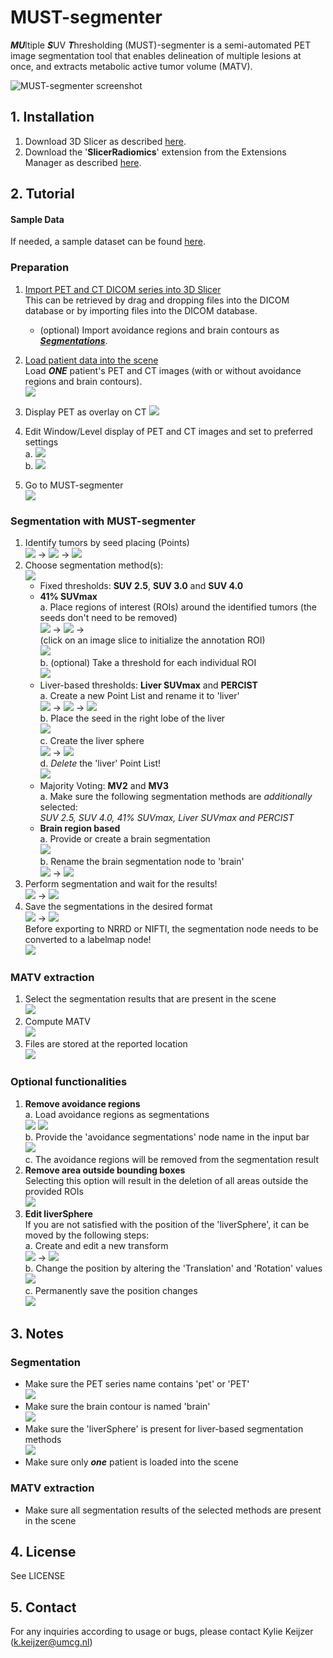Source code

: # MUST-segmenter
***MU***ltiple ***S***UV ***T***hresholding (MUST)-segmenter is a semi-automated PET image segmentation tool that enables delineation of 
multiple lesions at once, and extracts metabolic active tumor volume (MATV).

![](screenshots/Slicer-MUST-segmenter_screenshot.png?raw=true "MUST-segmenter screenshot")  

## 1. Installation
1. Download 3D Slicer as described [here](https://slicer.readthedocs.io/en/latest/user_guide/getting_started.html#installing-3d-slicer).  
2. Download the '**SlicerRadiomics**' extension from the Extensions Manager as described [here](https://slicer.readthedocs.io/en/latest/user_guide/extensions_manager.html#install-extensions).

## 2. Tutorial

#### Sample Data
If needed, a sample dataset can be found [here](https://github.com/kyliekeijzer/Slicer-PET-MUST-segmenter/tree/master/Sample%20Data).

### Preparation

1. [Import PET and CT DICOM series into 3D Slicer ](https://slicer.readthedocs.io/en/latest/user_guide/modules/dicom.html#dicom-import)  
This can be retrieved by drag and dropping files into the DICOM database or by importing files into the DICOM database.
   - (optional) Import avoidance regions and brain contours as ***[Segmentations](https://slicer.readthedocs.io/en/latest/user_guide/modules/segmentations.html#import-an-existing-segmentation-from-volume-file)***.

2. [Load patient data into the scene](https://slicer.readthedocs.io/en/latest/user_guide/modules/dicom.html#dicom-loading)  
Load ***ONE*** patient's PET and CT images (with or without avoidance regions and brain contours).  
![](screenshots/1.png?raw=true "")  
3. Display PET as overlay on CT
![](screenshots/3.png?raw=true "")  
4. Edit Window/Level display of PET and CT images and set to preferred settings  
a. ![](screenshots/4.png?raw=true "")  
b. ![](screenshots/5.png?raw=true "")  
5. Go to MUST-segmenter  
![](screenshots/6.png?raw=true "")  

### Segmentation with MUST-segmenter
1. Identify tumors by seed placing (Points)  
   ![](screenshots/8.png?raw=true "") &rarr; ![](screenshots/40.png?raw=true "") &rarr; ![](screenshots/9.png?raw=true "")  
3. Choose segmentation method(s):  
   ![](screenshots/10.png?raw=true "")  
   - Fixed thresholds: **SUV 2.5**, **SUV 3.0** and **SUV 4.0**  
   - **41% SUVmax**  
     a. Place regions of interest (ROIs) around the identified tumors (the seeds don't need to be removed)  
        ![](screenshots/11.png?raw=true "") &rarr; ![](screenshots/41.png?raw=true "") &rarr;  
     (click on an image slice to initialize the annotation ROI)  
        ![](screenshots/12.png?raw=true "")  
     b. (optional) Take a threshold for each individual ROI  
        ![](screenshots/13.png?raw=true "")  
   - Liver-based thresholds: **Liver SUVmax** and **PERCIST**  
     a. Create a new Point List and rename it to 'liver'  
        ![](screenshots/40.png?raw=true "") &rarr; ![](screenshots/16.png?raw=true "") &rarr; ![](screenshots/17.png?raw=true "")  
     b. Place the seed in the right lobe of the liver  
        ![](screenshots/18.png?raw=true "")  
     c. Create the liver sphere  
        ![](screenshots/19.png?raw=true "") &rarr; ![](screenshots/20.png?raw=true "")  
     d. *Delete* the 'liver' Point List!  
        ![](screenshots/21.png?raw=true "")  
   - Majority Voting: **MV2** and **MV3**  
     a. Make sure the following segmentation methods are *additionally* selected:  
        *SUV 2.5, SUV 4.0, 41% SUVmax, Liver SUVmax and PERCIST*  
   - **Brain region based**  
     a. Provide or create a brain segmentation  
        ![](screenshots/22.png?raw=true "")  
     b. Rename the brain segmentation node to 'brain'  
        ![](screenshots/23.png?raw=true "") &rarr; ![](screenshots/7.png?raw=true "")  
4. Perform segmentation and wait for the results!  
   ![](screenshots/24.png?raw=true "") &rarr; ![](screenshots/25.png?raw=true "")  
5. Save the segmentations in the desired format  
   ![](screenshots/33.png?raw=true "") &rarr; ![](screenshots/34.png?raw=true "")  
   Before exporting to NRRD or NIFTI, the segmentation node needs to be converted to a labelmap node!  
   ![](screenshots/35.png?raw=true "")  

### MATV extraction
1. Select the segmentation results that are present in the scene  
![](screenshots/10.png?raw=true "")  
2. Compute MATV  
![](screenshots/27.png?raw=true "")  
3. Files are stored at the reported location  
![](screenshots/28.png?raw=true "")

### Optional functionalities
1. **Remove avoidance regions**  
   a. Load avoidance regions as segmentations  
      ![](screenshots/30.png?raw=true "") ![](screenshots/29.png?raw=true "")  
   b. Provide the 'avoidance segmentations' node name in the input bar  
      ![](screenshots/31.png?raw=true "")  
   c. The avoidance regions will be removed from the segmentation result  
2. **Remove area outside bounding boxes**  
   Selecting this option will result in the deletion of all areas outside the provided ROIs  
   ![](screenshots/32.png?raw=true "")  
3. **Edit liverSphere**  
   If you are not satisfied with the position of the 'liverSphere', it can be moved by the following steps:  
   a. Create and edit a new transform  
      ![](screenshots/36.png?raw=true "") &rarr; ![](screenshots/37.png?raw=true "")  
   b. Change the position by altering the 'Translation' and 'Rotation' values  
      ![](screenshots/38.png?raw=true "")  
   c. Permanently save the position changes  
      ![](screenshots/39.png?raw=true "")  

## 3. Notes
### Segmentation
- Make sure the PET series name contains 'pet' or 'PET'  
![](screenshots/2.png?raw=true "")  
- Make sure the brain contour is named 'brain'  
![](screenshots/7.png?raw=true "")  
- Make sure the 'liverSphere' is present for liver-based segmentation methods  
![](screenshots/26.png?raw=true "")  
- Make sure only ***one*** patient is loaded into the scene  
### MATV extraction
- Make sure all segmentation results of the selected methods are present in the scene


## 4. License
See LICENSE

## 5. Contact
For any inquiries according to usage or bugs, please contact Kylie Keijzer ([k.keijzer@umcg.nl](mailto:k.keijzer@umcg.nl?subject=MUST-segmenter))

▶ **What the task asks**
Search the entries above for "thresholds". Show every line that has it.

▶ **Worked solution**
   - Fixed thresholds: **SUV 2.5**, **SUV 3.0** and **SUV 4.0**  
   - Liver-based thresholds: **Liver SUVmax** and **PERCIST**  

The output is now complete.